Era un salvoconducto.
Méchain advirtió que realizaría ciertos reconocimientos a este lado de la frontera, antes de regresar a España donde, aunque la mayoría de los triángulos habían sido ya medidos, quedaban por efectuar numerosas observaciones: las medidas de la latitud de Barcelona, el eclipse de luna de febrero, el paso de un cometa…
—¡De un cometa! ¿Sabéis que nuestros enemigos afirman que la República pasará como un cometa? —le interrumpió Llucia, seguido por Aragó que preguntó, con maliciosa sonrisa:
—¿No dicen que los cometas regresan siempre al cielo, que vuelven a pasar regularmente?
—Sí, es cierto… pero el cometa Halley ha tardado setenta y seis años en regresar.
—¡Esperaremos, esperaremos! —exclamaron a dúo Liucia y Aragó, soltando una carcajada.

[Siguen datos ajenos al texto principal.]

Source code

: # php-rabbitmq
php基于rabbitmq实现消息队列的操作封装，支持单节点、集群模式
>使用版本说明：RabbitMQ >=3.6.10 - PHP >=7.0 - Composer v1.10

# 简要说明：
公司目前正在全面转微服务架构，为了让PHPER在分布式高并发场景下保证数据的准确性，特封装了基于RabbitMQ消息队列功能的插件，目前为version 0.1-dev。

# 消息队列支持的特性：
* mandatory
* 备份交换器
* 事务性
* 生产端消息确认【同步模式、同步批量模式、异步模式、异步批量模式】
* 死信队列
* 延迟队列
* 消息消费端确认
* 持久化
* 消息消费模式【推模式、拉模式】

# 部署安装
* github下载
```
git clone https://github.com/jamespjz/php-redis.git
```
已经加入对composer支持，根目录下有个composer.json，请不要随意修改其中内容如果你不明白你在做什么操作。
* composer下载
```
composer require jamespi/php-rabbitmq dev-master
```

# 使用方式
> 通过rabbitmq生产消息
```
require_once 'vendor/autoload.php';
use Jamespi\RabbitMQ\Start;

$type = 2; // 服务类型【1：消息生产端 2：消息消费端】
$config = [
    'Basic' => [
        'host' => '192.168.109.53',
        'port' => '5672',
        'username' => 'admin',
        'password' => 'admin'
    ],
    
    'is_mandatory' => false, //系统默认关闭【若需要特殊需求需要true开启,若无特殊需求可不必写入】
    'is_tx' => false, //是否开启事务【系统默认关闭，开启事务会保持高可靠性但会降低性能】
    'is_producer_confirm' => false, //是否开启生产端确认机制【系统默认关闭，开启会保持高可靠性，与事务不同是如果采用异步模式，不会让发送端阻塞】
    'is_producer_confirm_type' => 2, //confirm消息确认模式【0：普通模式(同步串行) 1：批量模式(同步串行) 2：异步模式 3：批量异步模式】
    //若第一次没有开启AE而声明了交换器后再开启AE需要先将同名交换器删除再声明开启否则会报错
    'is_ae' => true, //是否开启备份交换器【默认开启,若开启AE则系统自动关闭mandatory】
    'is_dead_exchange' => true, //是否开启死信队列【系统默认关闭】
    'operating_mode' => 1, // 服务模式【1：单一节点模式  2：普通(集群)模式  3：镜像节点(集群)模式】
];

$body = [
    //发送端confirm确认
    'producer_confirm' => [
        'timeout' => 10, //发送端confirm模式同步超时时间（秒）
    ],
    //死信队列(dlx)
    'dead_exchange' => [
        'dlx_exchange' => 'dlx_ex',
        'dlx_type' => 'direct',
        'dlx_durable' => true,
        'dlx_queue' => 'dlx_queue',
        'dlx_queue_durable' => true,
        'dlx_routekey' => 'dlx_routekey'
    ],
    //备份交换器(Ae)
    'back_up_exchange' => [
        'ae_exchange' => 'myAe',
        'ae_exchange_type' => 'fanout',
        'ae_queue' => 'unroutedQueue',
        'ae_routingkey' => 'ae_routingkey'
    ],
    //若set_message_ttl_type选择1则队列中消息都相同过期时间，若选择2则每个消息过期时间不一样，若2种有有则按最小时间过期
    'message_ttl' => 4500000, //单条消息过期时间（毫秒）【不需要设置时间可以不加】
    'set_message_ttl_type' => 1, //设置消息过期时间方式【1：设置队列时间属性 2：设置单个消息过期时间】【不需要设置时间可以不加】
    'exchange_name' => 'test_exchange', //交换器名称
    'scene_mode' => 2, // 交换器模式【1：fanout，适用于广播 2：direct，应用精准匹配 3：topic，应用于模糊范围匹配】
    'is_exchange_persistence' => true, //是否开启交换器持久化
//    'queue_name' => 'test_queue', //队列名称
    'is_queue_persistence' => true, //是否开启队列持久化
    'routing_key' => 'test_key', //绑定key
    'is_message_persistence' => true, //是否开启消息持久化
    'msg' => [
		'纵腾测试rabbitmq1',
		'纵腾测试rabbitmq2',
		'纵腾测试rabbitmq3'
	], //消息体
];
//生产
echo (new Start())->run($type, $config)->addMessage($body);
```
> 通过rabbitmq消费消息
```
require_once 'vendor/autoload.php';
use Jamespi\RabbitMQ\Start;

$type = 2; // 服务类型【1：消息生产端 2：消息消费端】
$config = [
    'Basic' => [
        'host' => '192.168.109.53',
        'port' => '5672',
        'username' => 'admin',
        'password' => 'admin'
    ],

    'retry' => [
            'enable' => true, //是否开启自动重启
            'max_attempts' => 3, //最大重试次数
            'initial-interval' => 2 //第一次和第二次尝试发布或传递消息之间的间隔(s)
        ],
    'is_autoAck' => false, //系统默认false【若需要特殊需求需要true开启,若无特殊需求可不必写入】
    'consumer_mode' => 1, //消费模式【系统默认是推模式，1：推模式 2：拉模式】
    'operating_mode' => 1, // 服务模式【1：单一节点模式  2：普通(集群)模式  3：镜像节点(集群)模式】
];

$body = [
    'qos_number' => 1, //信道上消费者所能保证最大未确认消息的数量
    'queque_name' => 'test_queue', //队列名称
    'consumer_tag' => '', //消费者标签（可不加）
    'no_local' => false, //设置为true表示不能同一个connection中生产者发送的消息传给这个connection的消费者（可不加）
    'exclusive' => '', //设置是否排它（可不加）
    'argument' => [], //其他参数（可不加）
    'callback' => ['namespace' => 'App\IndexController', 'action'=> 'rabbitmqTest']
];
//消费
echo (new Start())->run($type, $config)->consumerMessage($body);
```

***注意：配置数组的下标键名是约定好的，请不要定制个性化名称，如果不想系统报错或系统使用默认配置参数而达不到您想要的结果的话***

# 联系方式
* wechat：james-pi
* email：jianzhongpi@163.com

Instantes más tarde, Llucia trepó a la diligencia que le llevaría a París. Méchain le tendió una carta y un paquete. El paquete contenía el pañolón catalán, para ser entregado a la señora Méchain, en el Observatorio, y la carta iba dirigida a Condorcet.
—Le veré en la Convención —interrumpió Llucia cuando Méchain estaba dándole la dirección de Condorcet. Y asomándose a la ventanilla—: Os deseo buena suerte en vuestras cumbres. —Luego, como si estuviera viendo al astrónomo en su trabajo—: ¿Puedo haceros una confidencia? ¿No os enojaréis? Bueno —y bajó la voz—, ocurren en estos momentos tantas cosas apasionantes a ras de suelo que no os envidio por trabajar tan cerca del cielo.
—Comenzamos la medición del meridiano bajo la Monarquía, la proseguimos bajo la República. ¿Quién sabe bajo qué régimen la concluiremos? —replicó Méchain en el mismo tono—. Monárquico o republicano, el globo terráqueo seguirá ligeramente aplastado por los polos.
—Pues bien, ciudadano astrónomo —exclamó Llucia—, lo prefiero ligeramente aplastado por los polos. Y republicano.